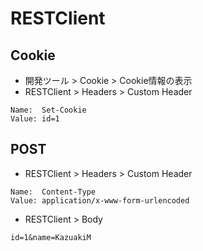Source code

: RESTClient
===

## Cookie

* 開発ツール > Cookie > Cookie情報の表示
* RESTClient > Headers > Custom Header
```
Name:  Set-Cookie
Value: id=1
```

## POST

* RESTClient > Headers > Custom Header
```
Name:  Content-Type
Value: application/x-www-form-urlencoded
```
* RESTClient > Body
```
id=1&name=KazuakiM
```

**TASK OBJECTIVE**
Look through the entries above; copy every line holding the string "RESTClient".

**YOUR SOLUTION**
: RESTClient
* RESTClient > Headers > Custom Header
* RESTClient > Headers > Custom Header
* RESTClient > Body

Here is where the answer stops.